Yet even at the highest level, and even when they were in favor, these privileged foreigners had been utterly dependent on the goodwill of their Soviet hosts, and on the whims of Stalin in particular. The diary of Dimitrov, the Bulgarian Comintern boss, illustrates this deadly dependency with an almost comic repetitiveness. Over more than a decade, he pedantically recorded his every meeting and every conversation with Stalin, up to and including the time when he called Stalin and the Generalissimo hung up as soon as he recognized Dimitrov’s voice.22
Like others, Dimitrov knew his privileged status might not last, and for some it didn’t. In the late 1930s, when Stalin turned the focus of his purges on high-ranking members of the Soviet communist party, the “international” communists in Moscow suffered too. At the height of the NKVD’s paranoia, foreigners in the USSR became direct targets. The Polish communist party, which Stalin had never really trusted anyway (he had an NKVD agent specially appointed to manage their affairs in Moscow), was almost completely devastated. At least thirty of the Polish party’s thirty-seven Central Committee members were arrested in Moscow, and most were shot or died in the Gulag. The party itself was dissolved on the grounds that it was “saturated with spies and provocateurs.”23
Many prominent foreign communists were also arrested in Moscow, among them Leonhard’s mother, and everyone was afraid of being next. In his carefully edited autobiography, even Markus Wolf wrote that his parents were “anguished” by the arrests: “When the doorbell rang unexpectedly one night, my usually calm father leapt to his feet and let out a violent curse. When it emerged that the visitor was only a neighbor intent on borrowing something he regained his savoir-faire, but his hands trembled for a good half an hour.”24 In the hotels and dormitories where foreigners resided, the arrests came in waves—there was “Polish night,” “German night,” “Italian night,” and so on. In their wake, the hallways of the Hotel Lux acquired a “stifling” atmosphere, in the words of the German communist Margarete Buber-Neumann. “Former political friends no longer dared visit each other. No one could enter or leave the Lux without a special pass, and the name and particulars of everyone who did so were carefully noted down. All the telephones in the hotel were controlled by the [secret police] from the central switchboard and we could regularly hear the tell-tale click as the control switched in …”25 Buber-Neumann was herself arrested and sent to the Gulag in 1938, a year after her husband had been arrested and executed.

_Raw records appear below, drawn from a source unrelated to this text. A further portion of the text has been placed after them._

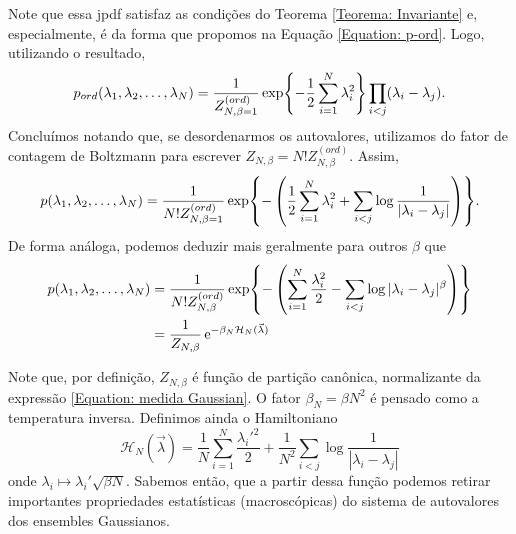 Note que essa jpdf satisfaz as condições do Teorema \ref{Teorema: Invariante} e, especialmente, é da forma que propomos na Equação \ref{Equation: p-ord}. Logo, utilizando o resultado, $$ p_{ord}(\lambda_1, \lambda_2, \dots, \lambda_N) = \frac{1}{Z_{N, \beta = 1}^{(ord)}} \exp{-\frac{1}{2} \sum_{i = 1}^{N} \lambda_i^2} \prod_{i < j} (\lambda_i - \lambda_j).$$ Concluímos notando que, se desordenarmos os autovalores, utilizamos do fator de contagem de Boltzmann \cite[Capítulo~3]{landau2013statistical} para escrever $ Z_{N, \beta} = N! Z_{N, \beta}^{(ord)}$. Assim, $$ p(\lambda_1, \lambda_2, \dots, \lambda_N) = \frac{1}{ N! Z_{N, \beta = 1}^{(ord)}} \exp{- \left(\frac{1}{2} \sum_{i = 1}^{N} \lambda_i^2 + \sum_{i < j} \log\frac{1}{|\lambda_i - \lambda_j|} \right)}.$$
De forma análoga, podemos deduzir mais geralmente para outros $\beta$ que
\begin{equation}
	\begin{split}
		p(\lambda_1, \lambda_2, \dots, \lambda_N) 
		&= \frac{1}{ N! Z_{N, \beta}^{(ord)}} \exp{- \left(\sum_{i = 1}^{N} \frac{\lambda_i^2}{2} - \sum_{i < j} \log{|\lambda_i - \lambda_j|^{\beta}} \right)} \\
		&= \frac{1}{Z_{N, \beta}} \operatorname{\textrm e}^{-\beta_N \mathcal{H}_N(\vec{\lambda})}
	\end{split}
\label{Equation: medida Gaussian}
\end{equation}

Note que, por definição, $Z_{N, \beta}$ é função de partição canônica, normalizante da expressão \ref{Equation: medida Gaussian}. O fator $\beta_N = \beta N^2$ é pensado como a temperatura inversa. Definimos ainda o Hamiltoniano $$\mathcal{H}_N(\vec{\lambda}) = \frac{1}{N}\sum_{i = 1}^{N} \frac{\lambda_i'^2}{2} + \frac{1}{N^2} \sum_{i < j} \log{\frac{1}{|\lambda_i - \lambda_j|}}$$ onde $\lambda_i \mapsto \lambda_i' \sqrt{\beta N}$. Sabemos então, que a partir dessa função podemos retirar importantes propriedades estatísticas (macroscópicas) do sistema de autovalores dos ensembles Gaussianos.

If their lives were precarious within the USSR, dedicated communists were not, in the 1930s, necessarily any safer at home. Throughout the prewar period, European communists were often perceived by local authorities as straightforward agents of a foreign power (which, of course, some of them were). Following the Bolshevik invasion of Poland in 1920, the Polish communist party was banned and many Polish communists spent long periods in Polish prisons—a piece of luck though they didn’t know it at the time, as they were then safe from Stalin. The same was true in Hungary, where the interwar authoritarian regime led by Admiral Miklós Horthy persecuted the communist party because of its links with Soviet agents, because of the memory of the failed 1918 communist coup, and because of the disastrous policies of Béla Kun’s brief dictatorship. In the illegal underground, Hungarian communists hid from the law and developed what one veteran called “a severe, tough, hierarchical organization,” one that tolerated very little internal democracy or dissent. Moreover, “this way of organization was idealized and admired.”26
By contrast, the German communist party was a powerful and legal force in Germany after 1918, and at the height of its influence it could command some 10 percent of the national vote. After Hitler came to power in 1933, the German communists were arrested, expropriated, and persecuted as they were elsewhere. Many spent the war in concentration camps, and many did not survive. Ernst Thälmann, the party’s charismatic leader, was arrested in 1933 and shot in the Buchenwald camp in August 1944. Had he survived he would no doubt have been treated with suspicion by the “Moscow communists” too. In 1941 Stalin told Dimitrov that Thälmann “is being worked on from all sides … his letters show the influence of fascist ideology”—a judgment that did not prevent Thälmann from becoming one of the hero-martyrs of East Germany in the postwar years.27
Despite these obstacles, the international communist movement flourished in much of Europe in the 1930s, and it was in this period that Eastern European intellectuals began to join the party in larger numbers, largely because there were so few other options. To anyone residing in Eastern Europe, the Western half of the continent did not look attractive. They were horrified by the rise of Hitler and Mussolini and by the inability of their own leaders to confront either of them. They were repulsed by the weakness and small-mindedness of England and France, both of which were economically depressed, and both of which were then led by men who favored the appeasement of fascism. After 1933, the Comintern had also been pushing legal communist parties to enter into “popular fronts,” movements that would unite communists, social democrats, and other leftists against the right-wing movements which were then coming to power across Europe, and these seemed successful. A popular front coalition ruled France from 1936 to 1938, and another popular front contested the 1936 elections in Spain. Both of these coalitions, like their counterparts in Eastern Europe, were supported by the USSR.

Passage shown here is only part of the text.